Contes à faire rougir les petits chaperons – Jean Pierre Enard

Une jolie exception à ma règle qui place les auteurs femme largement en tête de mes livres érotiques favoris.

Le narrateur est auteur de roman, en retard pour rendre son manuscrit, ce qui semble être le cas de tous les écrivains qu’on peut croiser dans la littérature ou au cinéma (soit en retard, soit en panne d’inspiration, soit les deux…non?).
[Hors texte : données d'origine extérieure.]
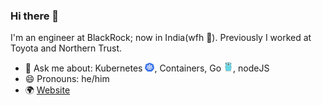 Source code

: ### Hi there 👋

<!--
**gkarthiks/gkarthiks** is a ✨ _special_ ✨ repository because its `README.md` (this file) appears on your GitHub profile.

Here are some ideas to get you started:

- 🔭 I’m currently working on ...
- 🌱 I’m currently learning ...
- 👯 I’m looking to collaborate on ...
- 🤔 I’m looking for help with ...
- 💬 Ask me about ...
- 📫 How to reach me: ...
- 😄 Pronouns: ...
- ⚡ Fun fact: ...
-->


I'm an engineer at BlackRock; now in India(wfh 🏡). Previously I worked at Toyota and Northern Trust.

* 💬 Ask me about: Kubernetes <img src="./kubernetes.png" width="15">, Containers, Go <img src="./golang.png" width="15">, nodeJS
* 😄 Pronouns: he/him
* 🌍 [Website](https://karthikeyan-govindaraj.netlify.app/)
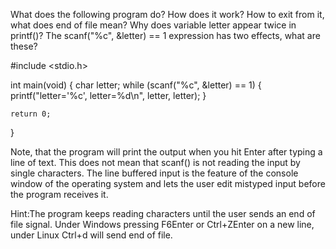 What does the following program do? How does it work? How to exit from it, what does end of file mean? Why does variable letter appear twice in printf()? The scanf("%c", &letter) == 1 expression has two effects, what are these?

#include <stdio.h>

int main(void) {
    char letter;
    while (scanf("%c", &letter) == 1) {
        printf("letter='%c', letter=%d\n", letter, letter);
    }

    return 0;
}

Note, that the program will print the output when you hit Enter after typing a line of text. This does not mean that scanf() is not reading the input by single characters. The line buffered input is the feature of the console window of the operating system and lets the user edit mistyped input before the program receives it.

Hint:The program keeps reading characters until the user sends an end of file signal. Under Windows pressing F6Enter or Ctrl+ZEnter on a new line, under Linux Ctrl+d will send end of file.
Les trois co-habitantes de son lieu d’écriture n’ayant de cesse de le poursuivre de leurs ardeurs, il tente d’assouvir leur faim en revisitant les contes les plus célèbres… une sorte de contes des mille et une nuits à l’envers!

Amusant, léger, gourmand, parfois délicieusement et subtilement cru, comme une saveur brute qui surprend au milieu d’une bouchée, ce livre est une petite perle.

Jean Pierre Enard est mort quelques mois avant sa sortie, à l’âge de 44 ans. Ça me laisse bizarrement nostalgique des livres qu’il n’a pas eu le temps d’écrire.

Quelques extraits :

Alice a changé depuis toutes ces histoires au pays des Merveilles. Elle s’enferme dans la salle de bain. Elle se met nue et s’observe dans la glace. Elle voudrait bien voyager encore de l’autre côté du miroir.
Passé douze ans, on ne sait plus comment faire.

Dès le premier soir, Blanche-Neige avait compris que chanter en travaillant c’est bien joli mais que pour être nain on n’en a pas moins des besoins d’homme. Elle se préparait pour sa toilette quand elle surprit le rideau qui bougeait. Ils étaient là, tous les sept, et ils l’observaient en train de passer de l’eau fraîche sur ses seins légers comme des colombes. Cela ne la gêna pas. Blanche-Neige avait de tout temps été un peu exhibitionniste. Il faut d’ailleurs rendre justice à sa belle-mère. Ce n’est pas drôle d’avoir sous les yeux, à longueur de journée, une grande bringue de fille qui se trimballe en nuisette transparente dans les couloirs du palais. La reine n’avait pas besoin de consulter son miroir pour savoir que ses gardes triquaient comme des pendus en regardant l’adorable derrière de Blanche-Neige se tortiller sous moins que rien de soie rose.

Le meilleur moment

Je suis en salle de cours. Je m’ennuie. C’est un début de millénaire, mais ça n’y change rien, on s’ennuie toujours aussi ferme dans les salles de classe. Je griffonne distraitement sur mon polycopié. A un moment, une phrase éveille mon intérêt, je ne sais par quelle digression l’enseignant en est venu à évoquer les ébats amoureux mais il soulève, parmi les ricanements de la salle : « …et le meilleur moment, c’est quand on monte l’escalier ».

Il n’avait pas tort, bien sûr. Le désir, c’est de l’attente brûlante, de l’insatisfaction entretenue, de l’anticipation délicieuse.

A la réflexion, je ne suis pas tout à fait d’accord avec lui sur le moment en question. La magie, le point d’orgue, le temps suspendu qui contient toutes les promesses, juste avant qu’on bascule, qu’on chavire, que l’esprit enfiévré laisse place aux sens impérieux qui exigent leur dû, c’est lorsque l’élastique de la culotte glisse, s’enroule et descend le long des fesses. De son côté, libéré, le sexe prend sa respiration, une bienheureuse et longue bouffée d’air alors qu’on remonte à la surface. Avant de replonger.
Ce moment.

Je n’aime pas plus que cela tout ce qui enserre, un vêtement parfait, c’est un vêtement que je ne sens pas. Les élastiques m’entaillent, les étiquettes me démangent, les coutures m’engoncent.
Mais j’en viens presque à regretter quand par un quelconque hasard (ou pas), il n’y a rien à enlever. Car cette touche finale au déshabillage, cet adieu aux dernières pudeurs est un ravissement toujours renouvelé.
Par mes soins ou ceux d’un autre, d’une main experte, blasée ou maladroite, arrachée dans la précipitation ou d’une lenteur savamment calculée, abandonnée à mi chemin (ma préférée), les variantes sont infinies.
Ce moment.

Ceci dit, rien n’empêche de le faire en montant l’escalier.